What needs to be done:
Every line below that holds the string "Enter" must be copied.

--- Supplied data Enclosed Below ---

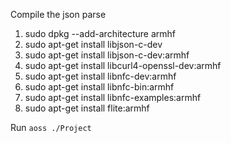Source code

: Compile the json parse
1. sudo dpkg --add-architecture armhf
2. sudo apt-get install libjson-c-dev
2. sudo apt-get install libjson-c-dev:armhf
3. sudo apt-get install libcurl4-openssl-dev:armhf
4. sudo apt-get install libnfc-dev:armhf
5. sudo apt-get install libnfc-bin:armhf
6. sudo apt-get install libnfc-examples:armhf
7. sudo apt-get install flite:armhf

Run ``aoss ./Project``
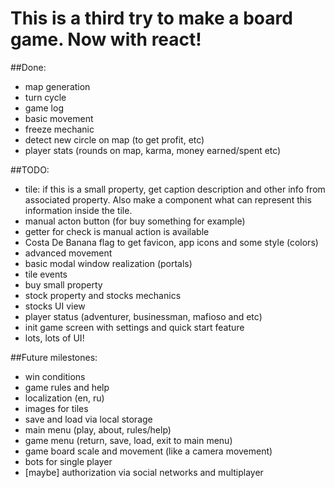 # This is a third try to make a board game. Now with react!

##Done:

* map generation
* turn cycle
* game log
* basic movement
* freeze mechanic
* detect new circle on map (to get profit, etc)
* player stats (rounds on map, karma, money earned/spent etc)

##TODO:

* tile: if this is a small property, get caption description and other info from associated property. Also make a component what can represent this information inside the tile.  
* manual acton button (for buy something for example)
* getter for check is manual action is available
* Costa De Banana flag to get favicon, app icons and some style (colors)
* advanced movement
* basic modal window realization (portals)
* tile events
* buy small property
* stock property and stocks mechanics
* stocks UI view
* player status (adventurer, businessman, mafioso and etc)
* init game screen with settings and quick start feature
* lots, lots of UI!

##Future milestones:

* win conditions
* game rules and help
* localization (en, ru)
* images for tiles
* save and load via local storage
* main menu (play, about, rules/help)
* game menu (return, save, load, exit to main menu)
* game board scale and movement (like a camera movement)
* bots for single player
* [maybe] authorization via social networks and multiplayer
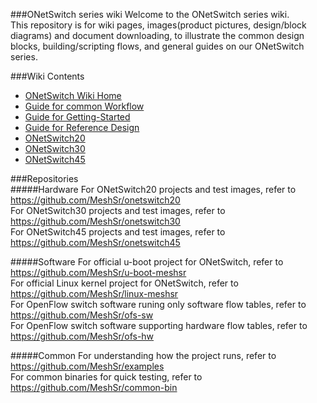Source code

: ###ONetSwitch series wiki
Welcome to the ONetSwitch series wiki.  
This repository is for wiki pages, images(product pictures, design/block diagrams) and document downloading, to illustrate the common design blocks, building/scripting flows, and general guides on our ONetSwitch series.  

###Wiki Contents
* [ONetSwitch Wiki Home](https://github.com/meshsr/wiki/wiki)  
* [Guide for common Workflow](https://github.com/MeshSr/wiki/wiki/Guide-Workflow)  
* [Guide for Getting-Started](https://github.com/MeshSr/wiki/wiki/Guide-Getting-Started)  
* [Guide for Reference Design](https://github.com/MeshSr/wiki/wiki/Guide-Reference-Design)  
* [ONetSwitch20](https://github.com/MeshSr/wiki/wiki/ONetSwitch20)
* [ONetSwitch30](https://github.com/MeshSr/wiki/wiki/ONetSwitch30)
* [ONetSwitch45](https://github.com/MeshSr/wiki/wiki/ONetSwitch45)

###Repositories  
#####Hardware
For ONetSwitch20 projects and test images, refer to https://github.com/MeshSr/onetswitch20  
For ONetSwitch30 projects and test images, refer to https://github.com/MeshSr/onetswitch30  
For ONetSwitch45 projects and test images, refer to https://github.com/MeshSr/onetswitch45  

#####Software
For official u-boot project for ONetSwitch, refer to https://github.com/MeshSr/u-boot-meshsr  
For official Linux kernel project for ONetSwitch, refer to https://github.com/MeshSr/linux-meshsr  
For OpenFlow switch software runing only software flow tables, refer to https://github.com/MeshSr/ofs-sw  
For OpenFlow switch software supporting hardware flow tables, refer to https://github.com/MeshSr/ofs-hw  

#####Common
For understanding how the project runs, refer to https://github.com/MeshSr/examples  
For common binaries for quick testing, refer to https://github.com/MeshSr/common-bin  
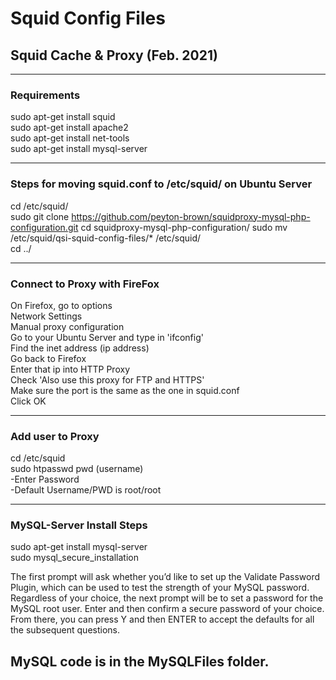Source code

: # Squid Config Files

## Squid Cache &amp; Proxy (Feb. 2021)

---

### Requirements

sudo apt-get install squid   
sudo apt-get install apache2   
sudo apt-get install net-tools     
sudo apt-get install mysql-server    

---

### Steps for moving squid.conf to /etc/squid/ on Ubuntu Server  

cd /etc/squid/  
sudo git clone https://github.com/peyton-brown/squidproxy-mysql-php-configuration.git
cd squidproxy-mysql-php-configuration/
sudo mv /etc/squid/qsi-squid-config-files/* /etc/squid/   
cd ../   

---

### Connect to Proxy with FireFox

On Firefox, go to options  
Network Settings   
Manual proxy configuration   
Go to your Ubuntu Server and type in 'ifconfig'   
Find the inet address (ip address)   
Go back to Firefox   
Enter that ip into HTTP Proxy   
Check 'Also use this proxy for FTP and HTTPS'   
Make sure the port is the same as the one in squid.conf   
Click OK   

---

### Add user to Proxy
cd /etc/squid   
sudo htpasswd pwd (username)   
-Enter Password   
-Default Username/PWD is root/root   

---

### MySQL-Server Install Steps   
sudo apt-get install mysql-server    
sudo mysql_secure_installation   
    
The first prompt will ask whether you’d like to set up the Validate Password Plugin, which can be used to test the strength of your MySQL password. Regardless of your choice, the next prompt will be to set a password for the MySQL root user. Enter and then confirm a secure password of your choice. From there, you can press Y and then ENTER to accept the defaults for all the subsequent questions.    
    
MySQL code is in the MySQLFiles folder.     
---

--- End of Enclosed Supplied data ---

Solution for this task:
Enter that ip into HTTP Proxy   
-Enter Password   
The first prompt will ask whether you’d like to set up the Validate Password Plugin, which can be used to test the strength of your MySQL password. Regardless of your choice, the next prompt will be to set a password for the MySQL root user. Enter and then confirm a secure password of your choice. From there, you can press Y and then ENTER to accept the defaults for all the subsequent questions.    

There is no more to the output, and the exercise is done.